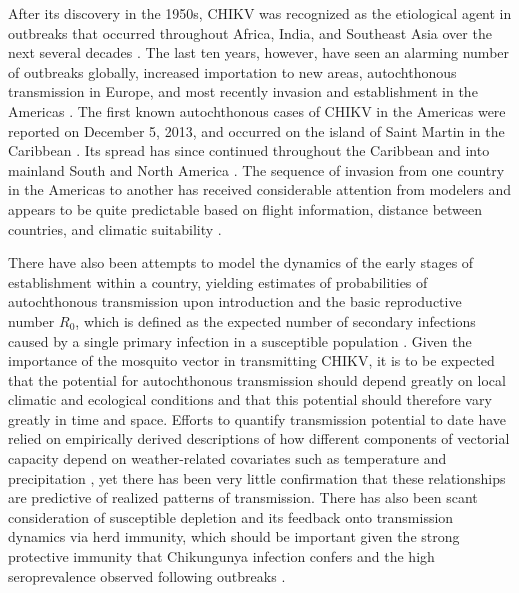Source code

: \documentclass[11pt]{article}
\begin{document}
After its discovery in the 1950s, CHIKV was recognized as the etiological agent in outbreaks that occurred throughout Africa, India, and Southeast Asia over the next several decades \cite{Powers2007,Weaver2010,Weaver2014}. The last ten years, however, have seen an alarming number of outbreaks globally, increased importation to new areas, autochthonous transmission in Europe, and most recently invasion and establishment in the Americas \cite{Weaver2014,Staples2014}. The first known autochthonous cases of CHIKV in the Americas were reported on December 5, 2013, and occurred on the island of Saint Martin in the Caribbean \cite{Leparc2014}. Its spread has since continued throughout the Caribbean and into mainland South and North America \cite{Staples2014}. The sequence of invasion from one country in the Americas to another has received considerable attention from modelers and appears to be quite predictable based on flight information, distance between countries, and climatic suitability \cite{Tatem2012,Johansson2014,Cauchemez2014,Khan2014}.

There have also been attempts to model the dynamics of the early stages of establishment within a country, yielding estimates of probabilities of autochthonous transmission upon introduction \cite{Ruiz-Moreno2012,Johansson2014} and the basic reproductive number $R_0$, which is defined as the expected number of secondary infections caused by a single primary infection in a susceptible population \cite{Cauchemez2014}. Given the importance of the mosquito vector in transmitting CHIKV, it is to be expected that the potential for autochthonous transmission should depend greatly on local climatic and ecological conditions \cite{Chan2012,Brady2014} and that this potential should therefore vary greatly in time and space. Efforts to quantify transmission potential to date have relied on empirically derived descriptions of how different components of vectorial capacity depend on weather-related covariates such as temperature and precipitation \cite{Ruiz-Moreno2012,Johansson2014}, yet there has been very little confirmation that these relationships are predictive of realized patterns of transmission. There has also been scant consideration of susceptible depletion and its feedback onto transmission dynamics via herd immunity, which should be important given the strong protective immunity that Chikungunya infection confers \cite{Pialoux2007,Staples2009} and the high seroprevalence observed following outbreaks \cite{Josseran2006,Sissoko2008,Schwarz2012}.
\end{document}
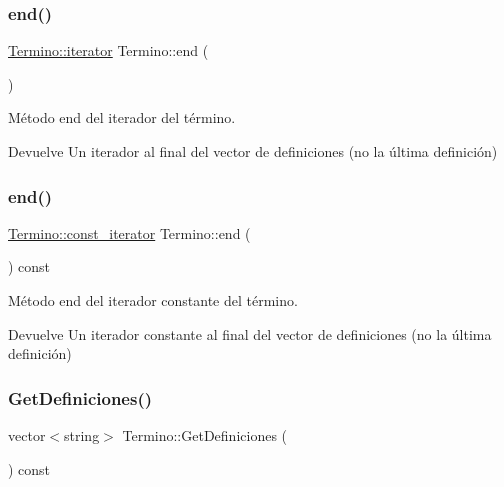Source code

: \subsubsection{\texorpdfstring{end()}{end()}\hspace{0.1cm}{\footnotesize\ttfamily [1/2]}}
{\footnotesize\ttfamily \hyperlink{classTermino_a47bf17fd54656f315aa9257b4372e875}{Termino\+::iterator} Termino\+::end (\begin{DoxyParamCaption}{ }\end{DoxyParamCaption})}



Método end del iterador del término. 

\begin{DoxyReturn}{Devuelve}
Un iterador al final del vector de definiciones (no la última definición) 
\end{DoxyReturn}
\mbox{\label{classTermino_af14f79a17426160db9db162737e18b96}} 
\subsubsection{\texorpdfstring{end()}{end()}\hspace{0.1cm}{\footnotesize\ttfamily [2/2]}}
{\footnotesize\ttfamily \hyperlink{classTermino_a0c8a38779eb1a65b8fe9422b430895c9}{Termino\+::const\+\_\+iterator} Termino\+::end (\begin{DoxyParamCaption}{ }\end{DoxyParamCaption}) const}



Método end del iterador constante del término. 

\begin{DoxyReturn}{Devuelve}
Un iterador constante al final del vector de definiciones (no la última definición) 
\end{DoxyReturn}
\mbox{\label{classTermino_a11d0d5aa55842b440263fc2e0d24941f}} 
\subsubsection{\texorpdfstring{Get\+Definiciones()}{GetDefiniciones()}}
{\footnotesize\ttfamily vector$<$string$>$ Termino\+::\+Get\+Definiciones (\begin{DoxyParamCaption}{ }\end{DoxyParamCaption}) const}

────────────────

_Description of the task_
All of the material above should be reproduced exactly, except the pictures.

_Exercise result_
Source code

: \documentclass[11pt]{article}
\begin{document}
After its discovery in the 1950s, CHIKV was recognized as the etiological agent in outbreaks that occurred throughout Africa, India, and Southeast Asia over the next several decades \cite{Powers2007,Weaver2010,Weaver2014}. The last ten years, however, have seen an alarming number of outbreaks globally, increased importation to new areas, autochthonous transmission in Europe, and most recently invasion and establishment in the Americas \cite{Weaver2014,Staples2014}. The first known autochthonous cases of CHIKV in the Americas were reported on December 5, 2013, and occurred on the island of Saint Martin in the Caribbean \cite{Leparc2014}. Its spread has since continued throughout the Caribbean and into mainland South and North America \cite{Staples2014}. The sequence of invasion from one country in the Americas to another has received considerable attention from modelers and appears to be quite predictable based on flight information, distance between countries, and climatic suitability \cite{Tatem2012,Johansson2014,Cauchemez2014,Khan2014}.

There have also been attempts to model the dynamics of the early stages of establishment within a country, yielding estimates of probabilities of autochthonous transmission upon introduction \cite{Ruiz-Moreno2012,Johansson2014} and the basic reproductive number $R_0$, which is defined as the expected number of secondary infections caused by a single primary infection in a susceptible population \cite{Cauchemez2014}. Given the importance of the mosquito vector in transmitting CHIKV, it is to be expected that the potential for autochthonous transmission should depend greatly on local climatic and ecological conditions \cite{Chan2012,Brady2014} and that this potential should therefore vary greatly in time and space. Efforts to quantify transmission potential to date have relied on empirically derived descriptions of how different components of vectorial capacity depend on weather-related covariates such as temperature and precipitation \cite{Ruiz-Moreno2012,Johansson2014}, yet there has been very little confirmation that these relationships are predictive of realized patterns of transmission. There has also been scant consideration of susceptible depletion and its feedback onto transmission dynamics via herd immunity, which should be important given the strong protective immunity that Chikungunya infection confers \cite{Pialoux2007,Staples2009} and the high seroprevalence observed following outbreaks \cite{Josseran2006,Sissoko2008,Schwarz2012}.
\end{document}
Source code

: \subsubsection{\texorpdfstring{end()}{end()}\hspace{0.1cm}{\footnotesize\ttfamily [1/2]}}
{\footnotesize\ttfamily \hyperlink{classTermino_a47bf17fd54656f315aa9257b4372e875}{Termino\+::iterator} Termino\+::end (\begin{DoxyParamCaption}{ }\end{DoxyParamCaption})}



Método end del iterador del término. 

\begin{DoxyReturn}{Devuelve}
Un iterador al final del vector de definiciones (no la última definición) 
\end{DoxyReturn}
\mbox{\label{classTermino_af14f79a17426160db9db162737e18b96}} 
\subsubsection{\texorpdfstring{end()}{end()}\hspace{0.1cm}{\footnotesize\ttfamily [2/2]}}
{\footnotesize\ttfamily \hyperlink{classTermino_a0c8a38779eb1a65b8fe9422b430895c9}{Termino\+::const\+\_\+iterator} Termino\+::end (\begin{DoxyParamCaption}{ }\end{DoxyParamCaption}) const}



Método end del iterador constante del término. 

\begin{DoxyReturn}{Devuelve}
Un iterador constante al final del vector de definiciones (no la última definición) 
\end{DoxyReturn}
\mbox{\label{classTermino_a11d0d5aa55842b440263fc2e0d24941f}} 
\subsubsection{\texorpdfstring{Get\+Definiciones()}{GetDefiniciones()}}
{\footnotesize\ttfamily vector$<$string$>$ Termino\+::\+Get\+Definiciones (\begin{DoxyParamCaption}{ }\end{DoxyParamCaption}) const}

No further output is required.